Combining Zelboraf, a melanoma drug now on the market, with experimental cobimetinib showed significant improvement over Zelboraf alone, according to data presented today at the European Society for Medical Oncology’s annual meeting in Madrid.
Roche said yesterday that a combination of two breast cancer drugs, plus chemotherapy, could add almost 16 months to the lives of a class of patients. Roche today also reported data from an early-stage study of its MPDL3280A immune therapy treatment in bladder cancer which showed a 52 percent response rate. If successfully developed, the drug will be the first new treatment for bladder cancer in 30 years, the Basel, Switzerland-based company said.
“This is a good meeting for Roche,” said Asthika Goonewardene, an analyst with Bloomberg Intelligence. “They’re firing in three different areas.”
About 76,100 new melanomas will be diagnosed in the U.S. this year and about 9,710 people will die from the disease, according to the American Cancer Society. Zelboraf, developed with Tokyo-based Daiichi Sankyo Co., was approved in the U.S. in 2011. Roche hopes to file for approval later this year for cobimetinib, which it is developing with South San Francisco- based Exelixis Inc. The stock rose 28 percent in pre-market U.S. trading today.
The breast cancer results were six years in the making, and showed that adding Perjeta to the standard treatment of Herceptin plus chemotherapy for women with HER2-positive breast cancer could extend survival to five years. About 20 percent of breast-cancer patients are HER2-positive.
The drug combination should be a “new paradigm for treatment,” said Luca Gianni, a breast-cancer expert from San Raffaele Hospital in Milan, who discussed the findings after they were presented.
“I looked for weaknesses and frankly, I couldn’t find many,” Gianni said. “It’s a new standard, and not an option, for first-line treatment of HER2 metastatic breast cancer.”
Only about half of women in that class of patients now receive Perjeta, according to Roche, which owns the drug’s developer, South San Francisco-based Genentech Inc. Revenue for Perjeta, first approved in the U.S. in 2012, could reach $2.5 billion by 2017, according to an average of analyst estimates.

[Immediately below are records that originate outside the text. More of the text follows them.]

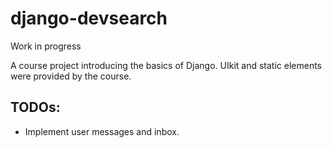 # django-devsearch

Work in progress

A course project introducing the basics of Django. UIkit and static elements were provided by the course.

## TODOs:
- Implement user messages and inbox.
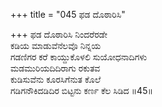 +++
title = "045 ಫಡ ದೊಠಾರಿಸಿ"

+++
ಫಡ ದೊಠಾರಿಸಿ ನಿಂದರೆರಡೇ  
ಕಡಿಯ ಮಾಡುವೆನೆಲವೊ ನಿನ್ನಯ  
ಗಡಣಿಗರ ಕರೆ ಕಾಯ್ದುಕೊಳಲಿ ಸುಯೋಧನಾದಿಗಳು  
ಮಡಮುರಿಯದಿದಿರಾಗು ರಕುತವ  
ಕುಡಿಸುವೆನು ಕೂರಸಿಗೆನುತ ಕೊಲೆ  
ಗಡಿಗನೌಕಿದಡಿದಿರ ಬಿಟ್ಟನು ಕರ್ಣ ಕೆಲ ಸಿಡಿದ    ॥45॥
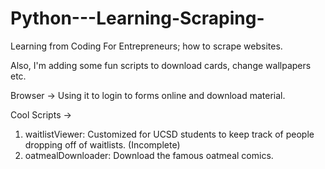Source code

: Python---Learning-Scraping-
===========================
Learning from Coding For Entrepreneurs; how to scrape websites.

Also, I'm adding some fun scripts to download cards, change wallpapers etc.

Browser -> Using it to login to forms online and download material.


Cool Scripts ->

1. waitlistViewer:     Customized for UCSD students to keep track of people dropping off of waitlists. (Incomplete)
2. oatmealDownloader:  Download the famous oatmeal comics.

The melanoma study showed that the combination of Zelboraf and cobimetinib work together to target both the BRAF and MEK proteins, which are drivers for the cancer in patients who have a mutation in their BRAF gene. Using Zelboraf alone would combat just the BRAF protein, resulting in a potential re-occurrence of the disease by activation of the MEK protein.

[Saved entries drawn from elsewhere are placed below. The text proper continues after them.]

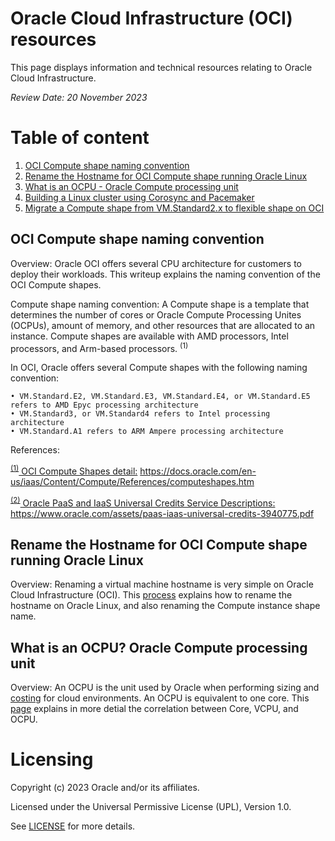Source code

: # Oracle Cloud Infrastructure (OCI) resources
This page displays information and technical resources relating to Oracle Cloud Infrastructure.

<i> Review Date: 20 November 2023</i>

# Table of content
1. [OCI Compute shape naming convention](https://github.com/mariusscholtz/Oracle-Cloud-Infrastructure-resources#oci-compute-shape-naming-convention)
2. [Rename the Hostname for OCI Compute shape running Oracle Linux](https://github.com/mariusscholtz/Oracle-Cloud-Infrastructure-resources#rename-the-hostname-for-oci-compute-shape-running-oracle-linux)
3. [What is an OCPU - Oracle Compute processing unit](https://github.com/mariusscholtz/Oracle-Cloud-Infrastructure-resources/blob/main/what-is-ocpu-vcpu.md) 
4. [Building a Linux cluster using Corosync and Pacemaker](https://github.com/mariusscholtz/Oracle-Cloud-Infrastructure-resources/blob/main/cluster/readme.md)
4. [Migrate a Compute shape from VM.Standard2.x to flexible shape on OCI](https://github.com/mariusscholtz/Oracle-Cloud-Infrastructure-resources/blob/main/VM-shapes/Migrate-VM.Standard2%20to%20Flex%20shape.pdf)


## OCI Compute shape naming convention
Overview: 
Oracle OCI offers several CPU architecture for customers to deploy their workloads. This writeup explains the naming convention of the OCI Compute shapes.

Compute shape naming convention:
A  Compute shape is a template that determines the number of cores or Oracle Compute Processing Unites (OCPUs), amount of memory, and other resources that are allocated to an instance. Compute shapes are available with AMD processors, Intel processors, and Arm-based processors. <sup>(1)</sup>

In OCI, Oracle offers several Compute shapes with the following naming convention:

    • VM.Standard.E2, VM.Standard.E3, VM.Standard.E4, or VM.Standard.E5 refers to AMD Epyc processing architecture
    • VM.Standard3, or VM.Standard4 refers to Intel processing architecture
    • VM.Standard.A1 refers to ARM Ampere processing architecture


  References:
  
  <sup>[(1)</sup> OCI Compute Shapes detail:](https://docs.oracle.com/en-us/iaas/Content/Compute/References/computeshapes.htm) https://docs.oracle.com/en-us/iaas/Content/Compute/References/computeshapes.htm
  
  <sup>[(2)</sup> Oracle PaaS and IaaS Universal Credits Service Descriptions:](https://www.oracle.com/assets/paas-iaas-universal-credits-3940775.pdf) https://www.oracle.com/assets/paas-iaas-universal-credits-3940775.pdf


## Rename the Hostname for OCI Compute shape running Oracle Linux
Overview: 
Renaming a virtual machine hostname is very simple on Oracle Cloud Infrastructure (OCI).
This [process](https://github.com/mariusscholtz/Oracle-Cloud-Infrastructure-resources/blob/main/rename-hostname.md) explains how to rename the hostname on Oracle Linux, and also renaming the Compute instance shape name.


## What is an OCPU? Oracle Compute processing unit
Overview: 
An OCPU is the unit used by Oracle when performing sizing and [costing](https://www.oracle.com/cloud/costestimator.html) for cloud environments. An OCPU is equivalent to one core. 
This [page](https://github.com/mariusscholtz/Oracle-Cloud-Infrastructure-resources/blob/main/what-is-ocpu-vcpu.md) explains in more detial the correlation between Core, VCPU, and OCPU.

# Licensing
Copyright (c) 2023 Oracle and/or its affiliates.

Licensed under the Universal Permissive License (UPL), Version 1.0.

See [LICENSE](https://github.com/oracle-devrel/technology-engineering/blob/main/LICENSE) for more details.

“We’re taking an effective drug for melanoma and adding another and still getting quite striking results,” said Grant McArthur, the study’s lead author.
Patients in the combination study showed 9.9 months of progression-free survival, compared to 6.2 months for those taking Zelboraf plus a placebo.

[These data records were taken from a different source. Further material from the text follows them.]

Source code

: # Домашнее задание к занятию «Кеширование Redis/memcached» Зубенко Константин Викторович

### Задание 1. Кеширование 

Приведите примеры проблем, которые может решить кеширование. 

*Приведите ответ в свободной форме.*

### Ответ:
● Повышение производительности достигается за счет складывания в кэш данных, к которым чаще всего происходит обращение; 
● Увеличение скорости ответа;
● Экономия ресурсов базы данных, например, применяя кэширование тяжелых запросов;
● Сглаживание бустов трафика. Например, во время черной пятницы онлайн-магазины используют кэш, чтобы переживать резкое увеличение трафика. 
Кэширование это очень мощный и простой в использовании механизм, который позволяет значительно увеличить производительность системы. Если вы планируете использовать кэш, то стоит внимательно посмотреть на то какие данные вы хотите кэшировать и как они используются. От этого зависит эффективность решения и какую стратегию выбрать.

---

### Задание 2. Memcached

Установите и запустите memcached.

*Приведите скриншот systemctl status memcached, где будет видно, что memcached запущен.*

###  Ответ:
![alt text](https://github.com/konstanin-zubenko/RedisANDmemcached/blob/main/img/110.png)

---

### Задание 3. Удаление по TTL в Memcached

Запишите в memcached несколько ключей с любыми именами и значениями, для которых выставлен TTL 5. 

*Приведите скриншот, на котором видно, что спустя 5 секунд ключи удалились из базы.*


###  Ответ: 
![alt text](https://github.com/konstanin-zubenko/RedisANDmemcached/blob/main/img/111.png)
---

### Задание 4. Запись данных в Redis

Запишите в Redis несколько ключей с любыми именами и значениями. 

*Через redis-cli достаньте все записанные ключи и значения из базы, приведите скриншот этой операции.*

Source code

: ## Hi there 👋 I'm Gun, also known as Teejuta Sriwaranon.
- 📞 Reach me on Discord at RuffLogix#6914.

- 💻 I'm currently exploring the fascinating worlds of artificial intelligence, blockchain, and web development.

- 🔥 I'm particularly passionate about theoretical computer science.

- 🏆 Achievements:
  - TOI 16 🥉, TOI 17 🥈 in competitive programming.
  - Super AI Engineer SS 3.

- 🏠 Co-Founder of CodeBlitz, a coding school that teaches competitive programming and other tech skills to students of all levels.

The study results are “a validation of our science,” said Dietmar Berger, who leads Roche’s clinical development of oncology drugs. “Our science is very deep and that leads to a broad portfolio based on a very good understanding of what drives tumor biology.”
Another study at the conference showed that a combination of two drugs from GlaxoSmithKline Plc are also more effective in melanoma than Zelboraf alone. The two drugs, Mekinist and Tafinlar, are part of the oncology business purchased by Novartis AG.